Swimming consumed my life. But the thing was that it was not something that I was enjoying anymore. I did it because everyone else wanted me to, and it was badly affecting my mental health”

Along with their struggle with swimming, Martin had undiagnosed ADHD, another factor in their plummeting mental health. They were affected by burnout, as well as difficult classes going into freshman year. 

“I was behind on work, I had trouble staying focused in class, stuff like that,” they said. “It was just piling on top and on top and on top. And so during that summer when I had finally gotten that break, everything just kinda came crashing down on me all at once.” 

Martin found out about the semicolon tattoo around 2016, but only decided to get the tattoo a few years ago, when they came to terms with the fact that they were struggling.

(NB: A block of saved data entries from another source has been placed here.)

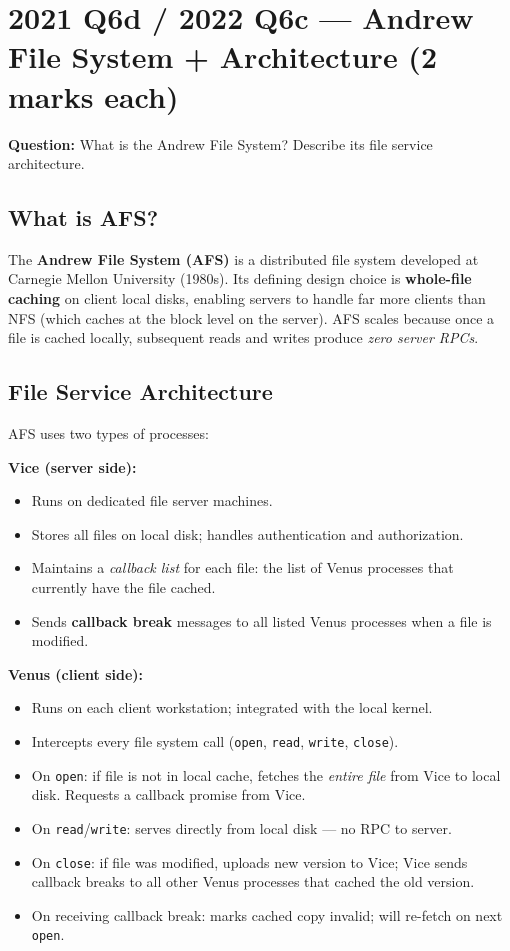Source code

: \documentclass[12pt,a4paper]{article}
\begin{document}
\section{2021 Q6d / 2022 Q6c --- Andrew File System + Architecture (2 marks each)}

\textbf{Question:} What is the Andrew File System? Describe its file service architecture.

\subsection*{What is AFS?}

The \textbf{Andrew File System (AFS)} is a distributed file system developed at Carnegie Mellon University (1980s). Its defining design choice is \textbf{whole-file caching} on client local disks, enabling servers to handle far more clients than NFS (which caches at the block level on the server). AFS scales because once a file is cached locally, subsequent reads and writes produce \emph{zero server RPCs}.

\subsection*{File Service Architecture}

AFS uses two types of processes:

\textbf{Vice (server side):}
\begin{itemize}[noitemsep]
  \item Runs on dedicated file server machines.
  \item Stores all files on local disk; handles authentication and authorization.
  \item Maintains a \emph{callback list} for each file: the list of Venus processes that currently have the file cached.
  \item Sends \textbf{callback break} messages to all listed Venus processes when a file is modified.
\end{itemize}

\textbf{Venus (client side):}
\begin{itemize}[noitemsep]
  \item Runs on each client workstation; integrated with the local kernel.
  \item Intercepts every file system call (\texttt{open}, \texttt{read}, \texttt{write}, \texttt{close}).
  \item On \texttt{open}: if file is not in local cache, fetches the \emph{entire file} from Vice to local disk. Requests a callback promise from Vice.
  \item On \texttt{read}/\texttt{write}: serves directly from local disk --- no RPC to server.
  \item On \texttt{close}: if file was modified, uploads new version to Vice; Vice sends callback breaks to all other Venus processes that cached the old version.
  \item On receiving callback break: marks cached copy invalid; will re-fetch on next \texttt{open}.
\end{itemize}
\end{document}
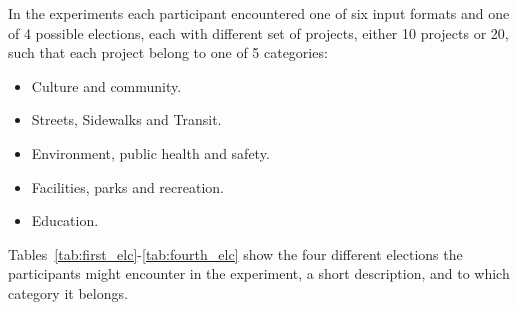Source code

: \documentclass[10pt]{article}
\begin{document}
\begin{appendices}
In the experiments each participant encountered one of six input formats and one of 4 possible elections, each with different set of projects, either 10 projects or 20, such that each project belong to one of 5 categories:

\begin{itemize}
    \item Culture and community.
    \item Streets, Sidewalks and Transit.
    \item Environment, public health and safety.
    \item Facilities, parks and recreation.
    \item Education.
\end{itemize}

Tables~\ref{tab:first_elc}-\ref{tab:fourth_elc} show the four different elections the participants might encounter in the experiment, a short description, and to which category it belongs.


\end{appendices}
\end{document}
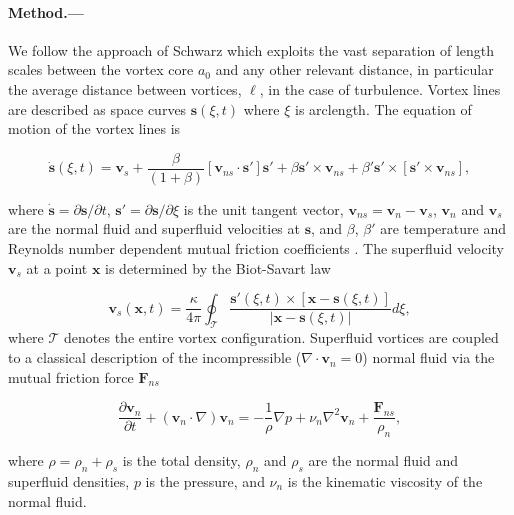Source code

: \documentclass[%
 reprint,
 amsmath,amssymb,
 aps,
 prl,
]{revtex4-2}
\def \s{\mathbf{s}}
\def \v{\mathbf{v}}
\def \x{\mathbf{x}}
\begin{document}
\paragraph*{Method.---}We follow the approach of Schwarz
\cite{schwarzThreedimensionalVortexDynamics1988a} which exploits
the vast separation of length scales between the vortex core $a_0$ and any
other relevant distance, in particular the average distance between vortices,
$\ell$, in the case of turbulence. Vortex lines are described
as space curves $\s(\xi,t)$ where $\xi$ is arclength. The equation of motion 
of the vortex lines is

\begin{equation}
	\dot{\s}(\xi,t) = \v_s + \frac{\beta}{(1+\beta)}\left[\v_{ns}\cdot \s'\right]\s' + \beta\s'\times\v_{ns}+\beta'\s'\times\left[\s'\times \v_{ns}\right],
\end{equation}

\noindent
where $\dot{\s}=\partial\s/\partial t$, $\s'=\partial\s/\partial \xi$ 
is the unit tangent vector, $\v_{ns}=\v_n - \v_s$, $\v_n$ and $\v_s$ 
are the normal fluid and superfluid velocities at $\s$,
and $\beta$, $\beta'$ are temperature and Reynolds number dependent 
mutual friction coefficients \cite{galantucciNewSelfconsistentApproach2020b}. 
The superfluid velocity $\v_s$ at a point $\x$ is determined by the 
Biot-Savart law

\begin{equation}
	\v_s(\x,t) = \frac{\kappa}{4\pi}\oint_{\mathcal{T}}\frac{\s'(\xi,t)\times\left[\x-\s(\xi,t)\right]}{|\x-\s(\xi,t)|}d\xi,
\end{equation}
where $\mathcal{T}$ denotes the entire vortex configuration. 
Superfluid vortices are coupled to a classical description of the 
incompressible ($\nabla\cdot\v_n=0$) normal fluid via the mutual 
friction force $\mathbf{F}_{ns}$

\begin{equation}
	\frac{\partial \v_n}{\partial t} + (\v_n\cdot\nabla)\v_n = 
        -\frac{1}{\rho} \nabla p + \nu_n\nabla^2\v_n + \frac{\mathbf{F}_{ns}}{\rho_n},
\end{equation}

\noindent
where $\rho=\rho_n + \rho_s$ is the total density, $\rho_n$ and 
$\rho_s$ are the normal fluid and superfluid densities, $p$ is the pressure, 
and $\nu_n$ is the kinematic viscosity of the normal fluid. 
\end{document}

“At the time when it had happened, I thought that it wasn’t that serious, that maybe I was faking it or something like that. But looking back I saw just how dire the situation was, and I think for me it was kind of a way for me to say to myself what I experienced was real,” Martin said.

A big factor in Martin’s recovery was their mom, which Martin wanted to represent with their tattoo.

“When I got this tattoo, when I designed it, I wanted to represent what we both did to get me where I was today, because it was a team effort, and we both loved each other enough to get through this, for both of us,” they said. 

Originally, Martin’s mom wanted to send them to a mental hospital, but thought it would be best if they were surrounded by family instead, and began working to help Martin recover.  

After the initial shock, after her kind of bewilderment, she became super supportive,” they said. “She tried everything. She would look into clubs, look into things that she thought I would like, to help get my spirits up, and especially during that time.”

After everything they experienced, Martin came up with a design to represent the relationship between them and their mom; lavenders and lilies surrounding the semicolon, to represent both their favorite plants.

I designed this tattoo myself,” they said. “I spent an entire night figuring out how to draw the lilies and lavenders, it was a nightmare.”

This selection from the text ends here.